** Opening DATA RECORDS block **

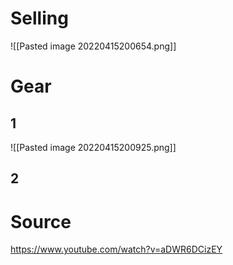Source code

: # Selling 

![[Pasted image 20220415200654.png]]

# Gear 
## 1 
![[Pasted image 20220415200925.png]]

## 2 

# Source 
https://www.youtube.com/watch?v=aDWR6DCizEY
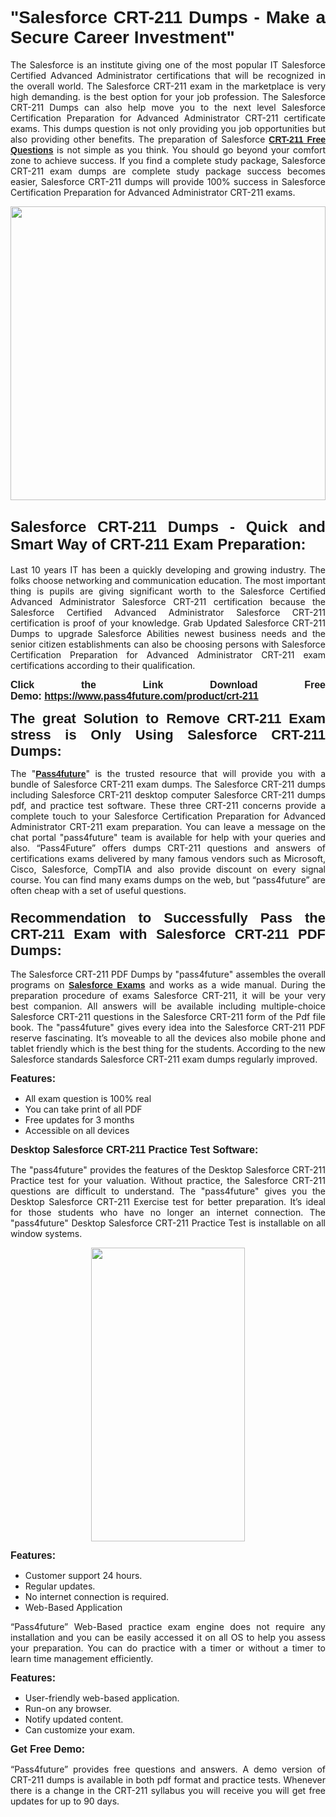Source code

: 
<h1 style="text-align: justify;"><span style="font-family:Tahoma,Geneva,sans-serif;"><strong>"Salesforce CRT-211 Dumps - Make a Secure Career Investment"</strong></span></h1>

<p style="text-align: justify;">The Salesforce is an institute giving one of the most popular IT Salesforce Certified Advanced Administrator certifications that will be recognized in the overall world. The Salesforce CRT-211 exam in the marketplace is very high demanding. is the best option for your job profession. The Salesforce CRT-211 Dumps can also help move you to the next level Salesforce Certification Preparation for Advanced Administrator CRT-211 certificate exams. This dumps question is not only providing you job opportunities but also providing other benefits. The preparation of Salesforce <span style="font-family:Tahoma,Geneva,sans-serif;"><strong><a href="https://www.pass4future.com/questions/salesforce/crt-211">CRT-211 Free Questions</a></strong></span> is not simple as you think. You should go beyond your comfort zone to achieve success. If you find a complete study package, Salesforce CRT-211 exam dumps are complete study package success becomes easier, Salesforce CRT-211 dumps will provide 100% success in Salesforce Certification Preparation for Advanced Administrator CRT-211 exams.</p>

<p style="text-align: justify;"><a href="https://www.pass4future.com/product/crt-211"><img alt="" src="https://lh3.googleusercontent.com/pw/AM-JKLVhEO4I138wJzOepD3laGU-R1M7eT-OTYdow6pCESip26lSeaxxzS9BVWUKuzj1e3L_MoxCfVgBEvV8ODwl1LGzlZbt6HJm3NXXplPwnYiBfuYM_eQCcVVRMaAwHdsl3AhHOZS-up7mzwmd4i4EpEGq=w1112-h625-no?authuser=0" style="width: 100%; height: 470px;" /></a></p>

<h2 style="text-align: justify;"><span style="font-size:24px;"><strong><span style="font-family:Tahoma,Geneva,sans-serif;">Salesforce CRT-211 Dumps - Quick and Smart Way of CRT-211 Exam Preparation:</span></strong></span></h2>

<p style="text-align: justify;">Last 10 years IT has been a quickly developing and growing industry. The folks choose networking and communication education. The most important thing is pupils are giving significant worth to the Salesforce Certified Advanced Administrator Salesforce CRT-211 certification because the Salesforce Certified Advanced Administrator Salesforce CRT-211 certification is proof of your knowledge. Grab Updated Salesforce CRT-211 Dumps to upgrade Salesforce Abilities newest business needs and the senior citizen establishments can also be choosing persons with Salesforce Certification Preparation for Advanced Administrator CRT-211 exam certifications according to their qualification.</p>

<p style="text-align: justify;"><strong><span style="font-family:Lucida Sans Unicode,Lucida Grande,sans-serif;"><span style="font-size:16px;">Click the Link Download Free Demo: <a href="https://www.pass4future.com/product/crt-211">https://www.pass4future.com/product/crt-211</a></span></span></strong></p>

<p style="text-align: justify;"><strong><span style="font-size:22px;"><span style="font-family:Tahoma,Geneva,sans-serif;">The great Solution to Remove CRT-211 Exam stress is Only Using Salesforce CRT-211 Dumps:</span></span></strong></p>

<p style="text-align: justify;">The "<span style="font-family:Lucida Sans Unicode,Lucida Grande,sans-serif;"><a href="https://www.pass4future.com/"><strong>Pass4future</strong></a></span>" is the trusted resource that will provide you with a bundle of Salesforce CRT-211 exam dumps. The Salesforce CRT-211 dumps including Salesforce CRT-211 desktop computer Salesforce CRT-211 dumps pdf, and practice test software. These three CRT-211 concerns provide a complete touch to your Salesforce Certification Preparation for Advanced Administrator CRT-211 exam preparation. You can leave a message on the chat portal "pass4future" team is available for help with your queries and also. “Pass4Future” offers dumps CRT-211 questions and answers of certifications exams delivered by many famous vendors such as Microsoft, Cisco, Salesforce, CompTIA and also provide discount on every signal course. You can find many exams dumps on the web, but “pass4future” are often cheap with a set of useful questions.</p>

<h3 style="text-align: justify;"><span style="font-size:22px;"><strong><span style="font-family:Tahoma,Geneva,sans-serif;">Recommendation to Successfully Pass the CRT-211 Exam with Salesforce CRT-211 PDF Dumps:</span></strong></span></h3>

<p style="text-align: justify;">The Salesforce CRT-211 PDF Dumps by "pass4future" assembles the overall programs on <span style="font-family:Lucida Sans Unicode,Lucida Grande,sans-serif;"><strong><a href="https://www.pass4future.com/salesforce">Salesforce Exams</a></strong></span> and works as a wide manual. During the preparation procedure of exams Salesforce CRT-211, it will be your very best companion. All answers will be available including multiple-choice Salesforce CRT-211 questions in the Salesforce CRT-211 form of the Pdf file book. The "pass4future" gives every idea into the Salesforce CRT-211 PDF reserve fascinating. It’s moveable to all the devices also mobile phone and tablet friendly which is the best thing for the students. According to the new Salesforce standards Salesforce CRT-211 exam dumps regularly improved.</p>

<p style="text-align: justify;"><span style="font-family:Lucida Sans Unicode,Lucida Grande,sans-serif;"><span style="font-size:16px;"><strong>Features:</strong></span></span></p>

<ul>
	<li style="text-align: justify;">All exam question is 100% real</li>
	<li style="text-align: justify;">You can take print of all PDF</li>
	<li style="text-align: justify;">Free updates for 3 months </li>
	<li style="text-align: justify;">Accessible on all devices</li>
</ul>

<p style="text-align: justify;"><span style="font-family:Tahoma,Geneva,sans-serif;"><span style="font-size:16px;"><strong>Desktop Salesforce CRT-211 Practice Test Software:</strong></span></span></p>

<p style="text-align: justify;">The "pass4future" provides the features of the Desktop Salesforce CRT-211 Practice test for your valuation. Without practice, the Salesforce CRT-211 questions are difficult to understand. The "pass4future" gives you the Desktop Salesforce CRT-211 Exercise test for better preparation. It’s ideal for those students who have no longer an internet connection. The "pass4future" Desktop Salesforce CRT-211 Practice Test is installable on all window systems.</p>

<p style="text-align: center;"><a href="https://www.pass4future.com/product/crt-211"><img alt="" src="https://lh3.googleusercontent.com/pw/AM-JKLV3yUm3jiqqIo1xIsj1VJ_UeysYexQY-pRYO0rIFl3vg11QZioN-gzffpw2AfKqFynWuvoXOreWrWS0swpr4xmOSWfwII2jvatteuqrfxiWGFBSHPiZUCoi33jqeymK5dmu-0enyX6tayRCAMHw05jv=s625-no?authuser=0" style="width: 70%; height: 470px;" /></a></p>

<p style="text-align: justify;"><span style="font-size:16px;"><span style="font-family:Lucida Sans Unicode,Lucida Grande,sans-serif;"><strong>Features:</strong></span></span></p>

<ul>
	<li style="text-align: justify;">Customer support 24 hours. </li>
	<li style="text-align: justify;">Regular updates. </li>
	<li style="text-align: justify;">No internet connection is required.</li>
	<li style="text-align: justify;">Web-Based Application</li>
</ul>

<p style="text-align: justify;">“Pass4future” Web-Based practice exam engine does not require any installation and you can be easily accessed it on all OS to help you assess your preparation. You can do practice with a timer or without a timer to learn time management efficiently.</p>

<p style="text-align: justify;"><strong><span style="font-size:16px;"><span style="font-family:Lucida Sans Unicode,Lucida Grande,sans-serif;">Features:</span></span></strong></p>

<ul>
	<li style="text-align: justify;">User-friendly web-based application.</li>
	<li style="text-align: justify;">Run-on any browser. </li>
	<li style="text-align: justify;">Notify updated content.</li>
	<li style="text-align: justify;">Can customize your exam.</li>
</ul>

<p style="text-align: justify;"><span style="font-size:16px;"><span style="font-family:Lucida Sans Unicode,Lucida Grande,sans-serif;"><strong>Get Free Demo:</strong></span></span></p>

<p style="text-align: justify;">“Pass4future” provides free questions and answers. A demo version of CRT-211 dumps is available in both pdf format and practice tests. Whenever there is a change in the CRT-211 syllabus you will receive you will get free updates for up to 90 days. </p>
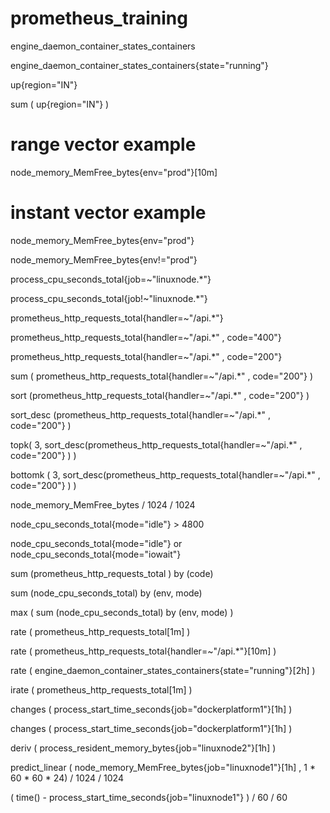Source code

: # prometheus_training

engine_daemon_container_states_containers

engine_daemon_container_states_containers{state="running"}

up{region="IN"}

sum ( up{region="IN"} )

# range vector example
node_memory_MemFree_bytes{env="prod"}[10m]

# instant vector example
node_memory_MemFree_bytes{env="prod"}

node_memory_MemFree_bytes{env!="prod"}

process_cpu_seconds_total{job=~"linuxnode.*"}

process_cpu_seconds_total{job!~"linuxnode.*"}

prometheus_http_requests_total{handler=~"/api.*"}

prometheus_http_requests_total{handler=~"/api.*" , code="400"}

prometheus_http_requests_total{handler=~"/api.*" , code="200"}

sum ( prometheus_http_requests_total{handler=~"/api.*" , code="200"} )

sort (prometheus_http_requests_total{handler=~"/api.*" , code="200"}  )

sort_desc (prometheus_http_requests_total{handler=~"/api.*" , code="200"}  )

topk(  3,   sort_desc(prometheus_http_requests_total{handler=~"/api.*" , code="200"}  )   )  

bottomk (  3,   sort_desc(prometheus_http_requests_total{handler=~"/api.*" , code="200"}  )   )  

node_memory_MemFree_bytes / 1024 / 1024

node_cpu_seconds_total{mode="idle"} > 4800

node_cpu_seconds_total{mode="idle"} or  node_cpu_seconds_total{mode="iowait"} 


sum (prometheus_http_requests_total ) by (code)

sum (node_cpu_seconds_total)  by (env, mode)

max ( sum (node_cpu_seconds_total)  by (env, mode) )

rate ( prometheus_http_requests_total[1m] )

rate ( prometheus_http_requests_total{handler=~"/api.*"}[10m] )

rate ( engine_daemon_container_states_containers{state="running"}[2h] )

irate ( prometheus_http_requests_total[1m] )

changes ( process_start_time_seconds{job="dockerplatform1"}[1h] )

changes ( process_start_time_seconds{job="dockerplatform1"}[1h] )

deriv ( process_resident_memory_bytes{job="linuxnode2"}[1h] )

predict_linear ( node_memory_MemFree_bytes{job="linuxnode1"}[1h]  ,   1 * 60 * 60  * 24)  / 1024 / 1024

( time()  - process_start_time_seconds{job="linuxnode1"}  ) / 60 / 60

** Closing DATA RECORDS block **

Write out nothing but the lines from the start of the data through the line with "CRT-211 Exam Preparation:</span></strong></span></h2>". Leave out the pictures.

Source code

: # Selling 

![[Pasted image 20220415200654.png]]

# Gear 
## 1 
![[Pasted image 20220415200925.png]]

## 2 

# Source 
https://www.youtube.com/watch?v=aDWR6DCizEY
Source code

: 
<h1 style="text-align: justify;"><span style="font-family:Tahoma,Geneva,sans-serif;"><strong>"Salesforce CRT-211 Dumps - Make a Secure Career Investment"</strong></span></h1>

<p style="text-align: justify;">The Salesforce is an institute giving one of the most popular IT Salesforce Certified Advanced Administrator certifications that will be recognized in the overall world. The Salesforce CRT-211 exam in the marketplace is very high demanding. is the best option for your job profession. The Salesforce CRT-211 Dumps can also help move you to the next level Salesforce Certification Preparation for Advanced Administrator CRT-211 certificate exams. This dumps question is not only providing you job opportunities but also providing other benefits. The preparation of Salesforce <span style="font-family:Tahoma,Geneva,sans-serif;"><strong><a href="https://www.pass4future.com/questions/salesforce/crt-211">CRT-211 Free Questions</a></strong></span> is not simple as you think. You should go beyond your comfort zone to achieve success. If you find a complete study package, Salesforce CRT-211 exam dumps are complete study package success becomes easier, Salesforce CRT-211 dumps will provide 100% success in Salesforce Certification Preparation for Advanced Administrator CRT-211 exams.</p>

<p style="text-align: justify;"><a href="https://www.pass4future.com/product/crt-211"><img alt="" src="https://lh3.googleusercontent.com/pw/AM-JKLVhEO4I138wJzOepD3laGU-R1M7eT-OTYdow6pCESip26lSeaxxzS9BVWUKuzj1e3L_MoxCfVgBEvV8ODwl1LGzlZbt6HJm3NXXplPwnYiBfuYM_eQCcVVRMaAwHdsl3AhHOZS-up7mzwmd4i4EpEGq=w1112-h625-no?authuser=0" style="width: 100%; height: 470px;" /></a></p>

<h2 style="text-align: justify;"><span style="font-size:24px;"><strong><span style="font-family:Tahoma,Geneva,sans-serif;">Salesforce CRT-211 Dumps - Quick and Smart Way of CRT-211 Exam Preparation:</span></strong></span></h2>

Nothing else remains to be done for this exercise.